Task statement:
Count how many lines of the data include the string "months", then say that number and stop.

Start of Block

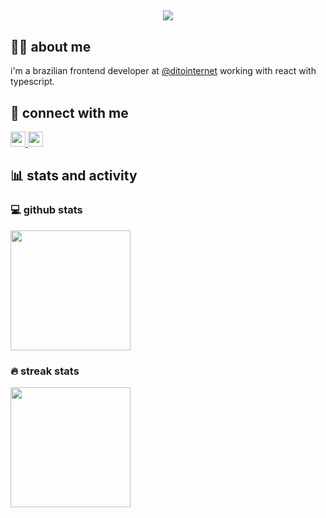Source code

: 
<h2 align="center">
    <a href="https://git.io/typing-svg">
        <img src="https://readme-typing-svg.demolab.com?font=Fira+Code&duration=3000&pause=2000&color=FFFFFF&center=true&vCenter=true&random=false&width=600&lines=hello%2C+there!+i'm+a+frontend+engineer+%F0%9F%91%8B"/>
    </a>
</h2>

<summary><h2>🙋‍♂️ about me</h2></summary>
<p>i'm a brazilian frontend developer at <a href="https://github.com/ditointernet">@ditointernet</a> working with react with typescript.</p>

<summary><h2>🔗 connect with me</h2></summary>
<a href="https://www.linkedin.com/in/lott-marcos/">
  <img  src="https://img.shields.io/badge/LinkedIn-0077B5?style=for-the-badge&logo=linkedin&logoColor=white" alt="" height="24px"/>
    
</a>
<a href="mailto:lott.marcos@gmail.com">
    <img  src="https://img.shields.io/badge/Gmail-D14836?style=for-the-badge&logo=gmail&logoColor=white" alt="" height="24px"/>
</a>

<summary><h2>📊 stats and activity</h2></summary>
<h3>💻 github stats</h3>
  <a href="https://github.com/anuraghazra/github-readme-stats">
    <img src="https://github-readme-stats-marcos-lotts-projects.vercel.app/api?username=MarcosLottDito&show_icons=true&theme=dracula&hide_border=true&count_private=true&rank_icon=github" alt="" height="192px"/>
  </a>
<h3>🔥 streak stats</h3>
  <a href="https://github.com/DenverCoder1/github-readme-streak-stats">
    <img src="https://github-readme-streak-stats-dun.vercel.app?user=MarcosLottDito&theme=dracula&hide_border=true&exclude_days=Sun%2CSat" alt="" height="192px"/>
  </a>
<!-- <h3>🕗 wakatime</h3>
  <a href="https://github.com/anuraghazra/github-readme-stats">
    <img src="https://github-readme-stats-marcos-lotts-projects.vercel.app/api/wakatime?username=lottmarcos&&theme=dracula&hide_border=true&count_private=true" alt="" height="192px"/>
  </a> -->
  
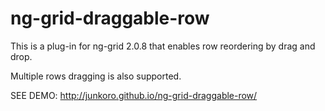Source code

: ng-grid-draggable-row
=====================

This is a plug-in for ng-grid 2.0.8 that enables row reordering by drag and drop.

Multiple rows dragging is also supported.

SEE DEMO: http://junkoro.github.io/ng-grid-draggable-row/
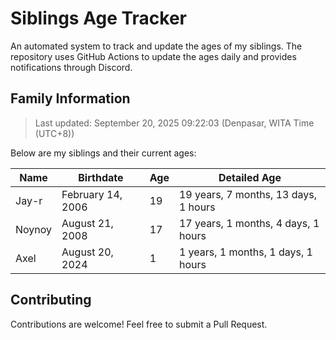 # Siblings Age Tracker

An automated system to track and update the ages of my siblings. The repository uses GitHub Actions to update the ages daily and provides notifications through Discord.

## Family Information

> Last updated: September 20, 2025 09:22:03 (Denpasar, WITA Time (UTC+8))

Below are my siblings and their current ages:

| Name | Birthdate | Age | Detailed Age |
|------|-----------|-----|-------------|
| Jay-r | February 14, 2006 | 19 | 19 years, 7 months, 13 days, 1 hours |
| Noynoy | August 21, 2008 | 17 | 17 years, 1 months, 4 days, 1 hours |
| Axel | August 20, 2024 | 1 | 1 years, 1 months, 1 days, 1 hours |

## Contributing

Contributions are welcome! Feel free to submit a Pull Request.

End of Block
Start of Block

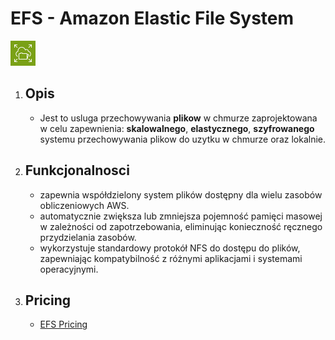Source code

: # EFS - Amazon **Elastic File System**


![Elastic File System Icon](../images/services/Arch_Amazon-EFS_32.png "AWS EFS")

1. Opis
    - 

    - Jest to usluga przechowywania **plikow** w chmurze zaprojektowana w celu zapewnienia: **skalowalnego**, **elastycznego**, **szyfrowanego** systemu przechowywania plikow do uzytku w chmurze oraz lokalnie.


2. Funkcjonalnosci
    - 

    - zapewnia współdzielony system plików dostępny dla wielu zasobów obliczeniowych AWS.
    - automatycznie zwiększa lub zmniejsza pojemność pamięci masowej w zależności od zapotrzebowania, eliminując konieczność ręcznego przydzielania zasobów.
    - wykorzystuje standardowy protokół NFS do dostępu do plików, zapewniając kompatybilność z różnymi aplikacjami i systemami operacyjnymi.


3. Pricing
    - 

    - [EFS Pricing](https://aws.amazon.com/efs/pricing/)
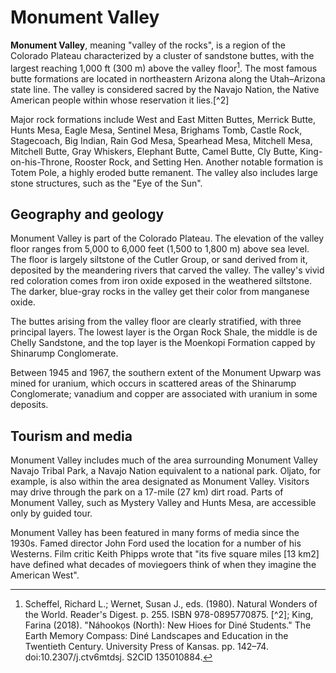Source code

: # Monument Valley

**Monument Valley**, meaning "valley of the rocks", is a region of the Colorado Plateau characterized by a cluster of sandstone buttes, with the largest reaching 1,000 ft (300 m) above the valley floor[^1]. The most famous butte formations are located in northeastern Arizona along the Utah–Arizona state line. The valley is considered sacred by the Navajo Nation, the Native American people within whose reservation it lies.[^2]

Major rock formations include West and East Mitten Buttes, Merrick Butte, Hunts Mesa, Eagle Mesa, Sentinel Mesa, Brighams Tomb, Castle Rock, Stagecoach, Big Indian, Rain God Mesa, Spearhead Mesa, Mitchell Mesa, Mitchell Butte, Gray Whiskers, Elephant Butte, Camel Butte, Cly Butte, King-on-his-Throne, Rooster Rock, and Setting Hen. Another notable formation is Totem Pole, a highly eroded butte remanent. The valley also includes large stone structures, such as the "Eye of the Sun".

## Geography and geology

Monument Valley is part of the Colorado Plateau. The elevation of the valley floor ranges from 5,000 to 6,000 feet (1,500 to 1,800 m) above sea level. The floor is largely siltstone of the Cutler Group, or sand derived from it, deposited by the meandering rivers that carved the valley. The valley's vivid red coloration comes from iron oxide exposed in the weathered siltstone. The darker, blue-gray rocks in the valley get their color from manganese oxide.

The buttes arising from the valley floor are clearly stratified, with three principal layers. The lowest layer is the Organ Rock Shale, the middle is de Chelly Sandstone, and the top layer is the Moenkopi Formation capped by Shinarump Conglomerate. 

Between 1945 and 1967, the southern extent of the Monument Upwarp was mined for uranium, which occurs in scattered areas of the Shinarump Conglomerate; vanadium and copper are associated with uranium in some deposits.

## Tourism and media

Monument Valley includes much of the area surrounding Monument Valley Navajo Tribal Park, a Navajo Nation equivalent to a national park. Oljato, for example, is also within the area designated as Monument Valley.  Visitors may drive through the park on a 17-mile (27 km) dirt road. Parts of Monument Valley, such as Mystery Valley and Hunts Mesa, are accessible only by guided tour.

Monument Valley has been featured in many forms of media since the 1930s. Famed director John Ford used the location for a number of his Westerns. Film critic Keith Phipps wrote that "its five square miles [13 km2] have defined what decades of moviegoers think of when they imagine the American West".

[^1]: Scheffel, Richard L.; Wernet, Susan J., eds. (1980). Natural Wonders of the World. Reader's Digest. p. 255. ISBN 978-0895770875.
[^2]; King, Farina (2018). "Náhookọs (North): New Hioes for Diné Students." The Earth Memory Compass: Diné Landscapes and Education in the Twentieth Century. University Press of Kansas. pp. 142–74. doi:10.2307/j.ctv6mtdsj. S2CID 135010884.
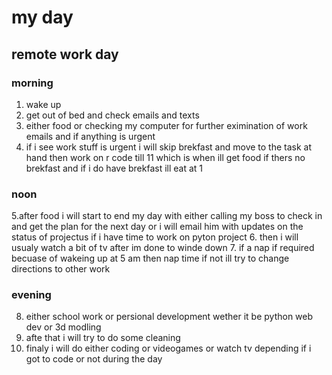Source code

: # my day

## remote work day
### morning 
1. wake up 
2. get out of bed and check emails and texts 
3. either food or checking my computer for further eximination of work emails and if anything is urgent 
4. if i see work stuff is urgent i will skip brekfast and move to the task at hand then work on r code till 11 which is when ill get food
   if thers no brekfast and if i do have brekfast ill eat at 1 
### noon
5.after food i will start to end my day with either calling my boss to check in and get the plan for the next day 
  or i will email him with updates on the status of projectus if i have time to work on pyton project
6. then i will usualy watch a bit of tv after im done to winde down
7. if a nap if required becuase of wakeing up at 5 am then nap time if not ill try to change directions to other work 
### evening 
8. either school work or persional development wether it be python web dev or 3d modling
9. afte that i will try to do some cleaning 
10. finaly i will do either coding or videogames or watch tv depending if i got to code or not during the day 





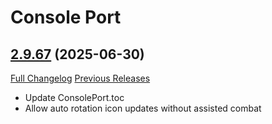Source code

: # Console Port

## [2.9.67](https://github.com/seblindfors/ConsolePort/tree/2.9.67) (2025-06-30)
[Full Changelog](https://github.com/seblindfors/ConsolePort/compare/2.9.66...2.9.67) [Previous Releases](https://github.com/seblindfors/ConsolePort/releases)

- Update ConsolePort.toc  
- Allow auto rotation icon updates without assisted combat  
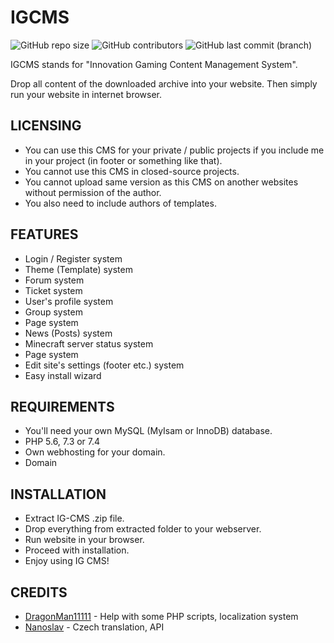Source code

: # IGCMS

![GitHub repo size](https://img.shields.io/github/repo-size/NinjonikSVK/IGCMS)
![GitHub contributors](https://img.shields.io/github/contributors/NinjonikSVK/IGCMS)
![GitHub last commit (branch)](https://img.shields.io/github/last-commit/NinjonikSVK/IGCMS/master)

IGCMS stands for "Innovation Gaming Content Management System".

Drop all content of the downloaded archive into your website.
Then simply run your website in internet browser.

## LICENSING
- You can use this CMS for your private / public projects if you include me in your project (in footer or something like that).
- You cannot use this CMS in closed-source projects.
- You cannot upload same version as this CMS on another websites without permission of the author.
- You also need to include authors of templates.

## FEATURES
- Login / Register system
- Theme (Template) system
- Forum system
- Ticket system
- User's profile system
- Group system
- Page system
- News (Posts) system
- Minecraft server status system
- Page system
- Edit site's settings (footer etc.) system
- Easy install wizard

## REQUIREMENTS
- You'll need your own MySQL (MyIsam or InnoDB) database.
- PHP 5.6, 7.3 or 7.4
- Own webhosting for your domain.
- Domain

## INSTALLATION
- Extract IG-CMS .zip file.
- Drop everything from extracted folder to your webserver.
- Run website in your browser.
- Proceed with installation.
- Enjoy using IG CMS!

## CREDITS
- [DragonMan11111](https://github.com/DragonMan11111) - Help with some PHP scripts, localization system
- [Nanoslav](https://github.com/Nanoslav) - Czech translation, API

End of Block

Answer:
3